Locate the line containing "Instituto de Ciências", then please write out that line and all the lines below it in the entries exactly.
--
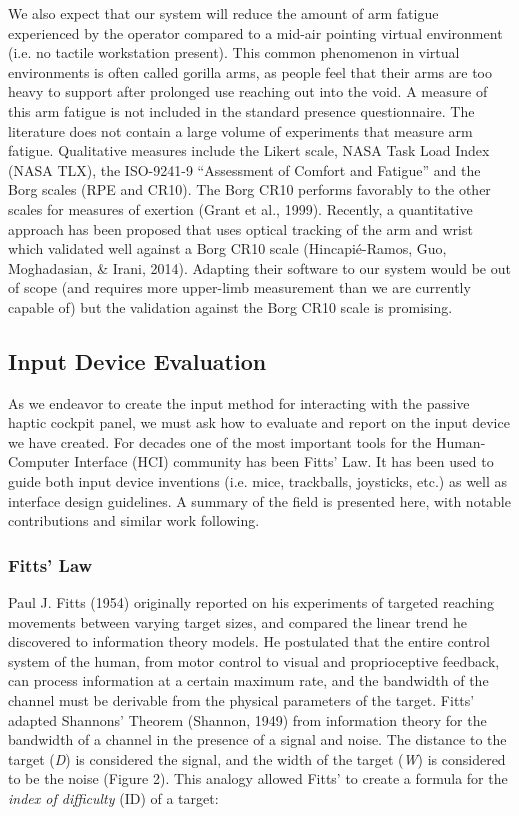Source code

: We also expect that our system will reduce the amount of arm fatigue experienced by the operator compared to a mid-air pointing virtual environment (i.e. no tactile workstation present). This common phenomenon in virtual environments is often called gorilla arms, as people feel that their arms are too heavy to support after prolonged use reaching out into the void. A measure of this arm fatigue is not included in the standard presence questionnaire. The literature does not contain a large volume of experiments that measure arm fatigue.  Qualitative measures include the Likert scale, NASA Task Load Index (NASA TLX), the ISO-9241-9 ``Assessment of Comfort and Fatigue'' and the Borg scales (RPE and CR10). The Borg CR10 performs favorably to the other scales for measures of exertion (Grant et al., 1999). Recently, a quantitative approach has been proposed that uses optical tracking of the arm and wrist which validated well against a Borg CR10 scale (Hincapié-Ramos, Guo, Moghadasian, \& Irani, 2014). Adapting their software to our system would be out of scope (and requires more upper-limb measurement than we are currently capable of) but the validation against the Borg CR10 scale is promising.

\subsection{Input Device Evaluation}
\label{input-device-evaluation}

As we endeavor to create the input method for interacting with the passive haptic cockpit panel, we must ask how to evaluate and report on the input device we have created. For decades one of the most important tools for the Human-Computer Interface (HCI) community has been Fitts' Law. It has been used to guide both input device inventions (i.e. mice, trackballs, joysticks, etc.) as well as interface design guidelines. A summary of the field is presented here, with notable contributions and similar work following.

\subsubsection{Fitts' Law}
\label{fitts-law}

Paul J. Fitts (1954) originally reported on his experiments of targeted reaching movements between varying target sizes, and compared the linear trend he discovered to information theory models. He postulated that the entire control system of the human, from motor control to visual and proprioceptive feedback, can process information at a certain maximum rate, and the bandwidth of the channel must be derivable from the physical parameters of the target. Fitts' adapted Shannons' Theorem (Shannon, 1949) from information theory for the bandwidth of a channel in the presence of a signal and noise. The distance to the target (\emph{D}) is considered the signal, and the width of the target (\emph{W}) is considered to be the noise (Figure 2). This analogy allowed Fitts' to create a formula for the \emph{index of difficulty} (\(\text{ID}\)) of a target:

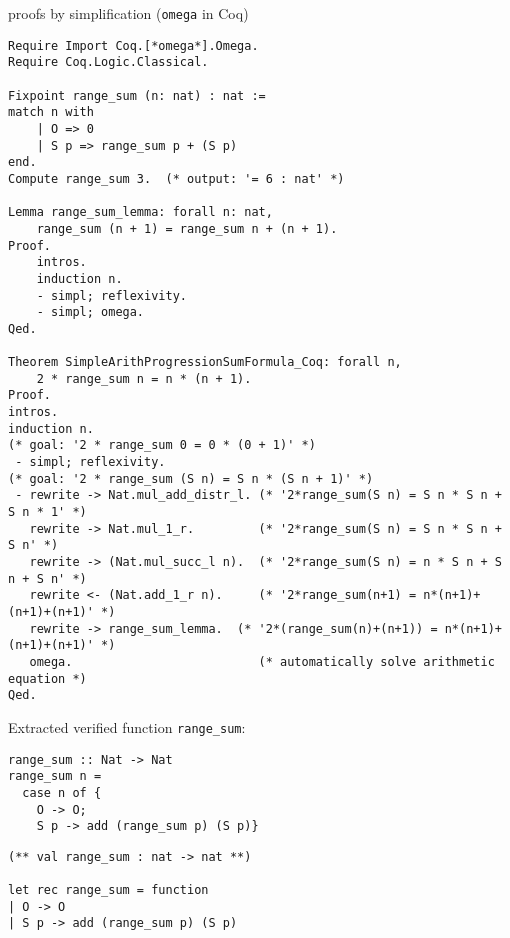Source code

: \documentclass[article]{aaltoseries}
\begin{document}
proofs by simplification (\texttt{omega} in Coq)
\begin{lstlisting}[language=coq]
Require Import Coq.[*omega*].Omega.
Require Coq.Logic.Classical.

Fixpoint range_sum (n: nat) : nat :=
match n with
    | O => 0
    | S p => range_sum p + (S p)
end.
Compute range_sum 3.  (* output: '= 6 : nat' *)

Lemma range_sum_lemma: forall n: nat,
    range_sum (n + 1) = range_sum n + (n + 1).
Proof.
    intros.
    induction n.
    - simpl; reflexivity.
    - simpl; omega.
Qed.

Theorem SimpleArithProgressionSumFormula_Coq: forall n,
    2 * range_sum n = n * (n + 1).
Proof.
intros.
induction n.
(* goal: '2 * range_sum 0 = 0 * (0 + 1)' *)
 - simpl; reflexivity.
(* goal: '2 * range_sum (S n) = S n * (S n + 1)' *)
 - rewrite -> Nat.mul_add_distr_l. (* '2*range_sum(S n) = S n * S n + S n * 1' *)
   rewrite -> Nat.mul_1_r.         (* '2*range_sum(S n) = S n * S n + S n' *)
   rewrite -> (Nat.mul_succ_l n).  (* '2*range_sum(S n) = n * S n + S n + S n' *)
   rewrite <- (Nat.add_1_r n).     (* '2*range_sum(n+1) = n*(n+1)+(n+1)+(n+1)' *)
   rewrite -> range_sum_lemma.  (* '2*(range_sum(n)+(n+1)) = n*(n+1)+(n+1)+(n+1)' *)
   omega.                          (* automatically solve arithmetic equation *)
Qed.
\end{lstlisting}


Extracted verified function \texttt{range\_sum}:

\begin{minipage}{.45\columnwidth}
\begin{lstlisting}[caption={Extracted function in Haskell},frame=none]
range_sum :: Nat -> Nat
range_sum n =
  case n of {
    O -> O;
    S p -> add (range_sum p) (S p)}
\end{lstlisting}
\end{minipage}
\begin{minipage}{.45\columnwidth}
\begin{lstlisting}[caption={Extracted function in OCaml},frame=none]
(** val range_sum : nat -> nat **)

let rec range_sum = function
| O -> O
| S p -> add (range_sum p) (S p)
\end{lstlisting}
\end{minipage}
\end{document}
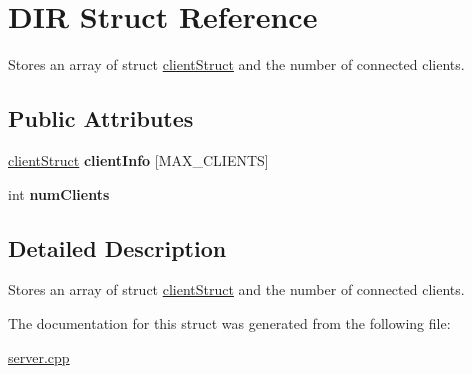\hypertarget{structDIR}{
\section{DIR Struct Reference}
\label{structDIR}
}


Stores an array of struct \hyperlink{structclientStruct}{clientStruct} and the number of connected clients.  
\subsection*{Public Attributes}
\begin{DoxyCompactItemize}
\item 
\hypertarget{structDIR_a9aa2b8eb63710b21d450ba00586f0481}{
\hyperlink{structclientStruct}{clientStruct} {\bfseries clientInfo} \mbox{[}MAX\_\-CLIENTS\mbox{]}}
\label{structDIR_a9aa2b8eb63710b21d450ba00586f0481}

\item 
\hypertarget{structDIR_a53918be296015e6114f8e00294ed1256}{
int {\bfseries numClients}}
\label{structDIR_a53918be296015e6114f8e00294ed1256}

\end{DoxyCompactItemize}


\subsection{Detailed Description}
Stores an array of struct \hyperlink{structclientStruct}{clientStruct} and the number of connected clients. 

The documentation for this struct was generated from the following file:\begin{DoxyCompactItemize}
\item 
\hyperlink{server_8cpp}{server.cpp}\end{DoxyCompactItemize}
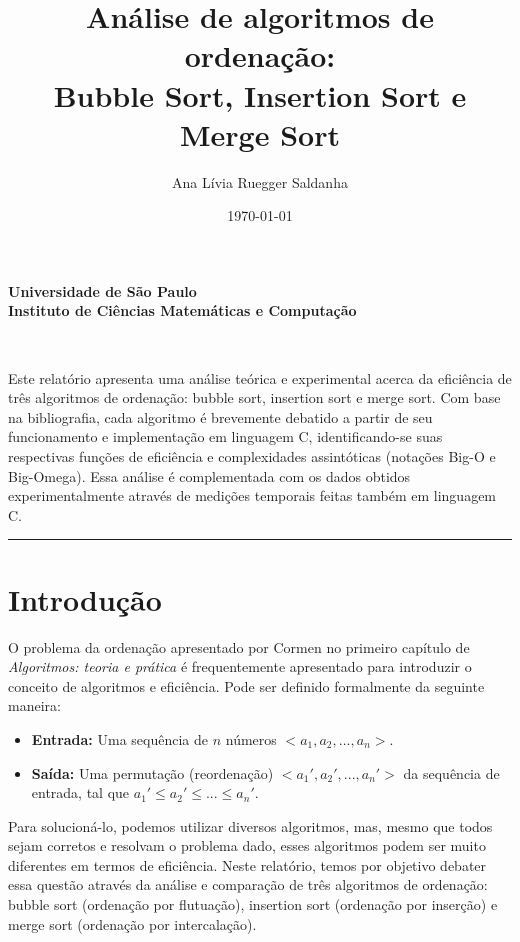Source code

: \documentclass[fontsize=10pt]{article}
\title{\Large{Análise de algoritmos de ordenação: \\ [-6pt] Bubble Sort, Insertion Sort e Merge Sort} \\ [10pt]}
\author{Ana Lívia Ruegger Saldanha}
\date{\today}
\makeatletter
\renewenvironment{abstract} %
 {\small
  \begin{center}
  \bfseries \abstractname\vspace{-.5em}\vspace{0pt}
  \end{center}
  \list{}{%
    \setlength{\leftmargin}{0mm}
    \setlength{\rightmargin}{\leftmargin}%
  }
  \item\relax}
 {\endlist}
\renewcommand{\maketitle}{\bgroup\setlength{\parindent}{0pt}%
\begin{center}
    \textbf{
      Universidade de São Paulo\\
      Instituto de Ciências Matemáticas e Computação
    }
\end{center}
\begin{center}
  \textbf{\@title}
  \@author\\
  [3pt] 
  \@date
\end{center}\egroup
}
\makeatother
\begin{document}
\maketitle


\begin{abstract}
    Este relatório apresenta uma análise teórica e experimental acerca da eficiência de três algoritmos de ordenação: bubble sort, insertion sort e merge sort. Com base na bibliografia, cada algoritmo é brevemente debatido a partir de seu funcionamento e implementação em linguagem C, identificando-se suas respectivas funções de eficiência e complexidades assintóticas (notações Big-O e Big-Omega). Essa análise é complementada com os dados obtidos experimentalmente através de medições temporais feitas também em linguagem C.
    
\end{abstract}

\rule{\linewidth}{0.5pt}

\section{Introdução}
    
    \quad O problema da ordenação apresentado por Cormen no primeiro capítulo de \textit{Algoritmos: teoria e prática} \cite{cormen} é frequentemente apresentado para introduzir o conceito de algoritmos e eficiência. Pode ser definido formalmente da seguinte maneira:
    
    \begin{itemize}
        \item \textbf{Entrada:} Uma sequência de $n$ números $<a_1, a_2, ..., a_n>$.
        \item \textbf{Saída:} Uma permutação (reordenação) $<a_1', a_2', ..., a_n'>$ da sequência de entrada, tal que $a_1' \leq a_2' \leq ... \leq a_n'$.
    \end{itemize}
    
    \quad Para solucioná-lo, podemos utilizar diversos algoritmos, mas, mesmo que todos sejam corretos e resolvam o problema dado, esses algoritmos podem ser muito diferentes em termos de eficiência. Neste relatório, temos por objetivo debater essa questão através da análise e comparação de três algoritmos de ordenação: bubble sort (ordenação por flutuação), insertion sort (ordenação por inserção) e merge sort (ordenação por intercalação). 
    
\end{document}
--
• _Expected output_:
      Instituto de Ciências Matemáticas e Computação
    }
\end{center}
\begin{center}
  \textbf{\@title}
  \@author\\
  [3pt] 
  \@date
\end{center}\egroup
}
\makeatother
\begin{document}
\maketitle


\begin{abstract}
    Este relatório apresenta uma análise teórica e experimental acerca da eficiência de três algoritmos de ordenação: bubble sort, insertion sort e merge sort. Com base na bibliografia, cada algoritmo é brevemente debatido a partir de seu funcionamento e implementação em linguagem C, identificando-se suas respectivas funções de eficiência e complexidades assintóticas (notações Big-O e Big-Omega). Essa análise é complementada com os dados obtidos experimentalmente através de medições temporais feitas também em linguagem C.
    
\end{abstract}

\rule{\linewidth}{0.5pt}

\section{Introdução}
    
    \quad O problema da ordenação apresentado por Cormen no primeiro capítulo de \textit{Algoritmos: teoria e prática} \cite{cormen} é frequentemente apresentado para introduzir o conceito de algoritmos e eficiência. Pode ser definido formalmente da seguinte maneira:
    
    \begin{itemize}
        \item \textbf{Entrada:} Uma sequência de $n$ números $<a_1, a_2, ..., a_n>$.
        \item \textbf{Saída:} Uma permutação (reordenação) $<a_1', a_2', ..., a_n'>$ da sequência de entrada, tal que $a_1' \leq a_2' \leq ... \leq a_n'$.
    \end{itemize}
    
    \quad Para solucioná-lo, podemos utilizar diversos algoritmos, mas, mesmo que todos sejam corretos e resolvam o problema dado, esses algoritmos podem ser muito diferentes em termos de eficiência. Neste relatório, temos por objetivo debater essa questão através da análise e comparação de três algoritmos de ordenação: bubble sort (ordenação por flutuação), insertion sort (ordenação por inserção) e merge sort (ordenação por intercalação). 
    
\end{document}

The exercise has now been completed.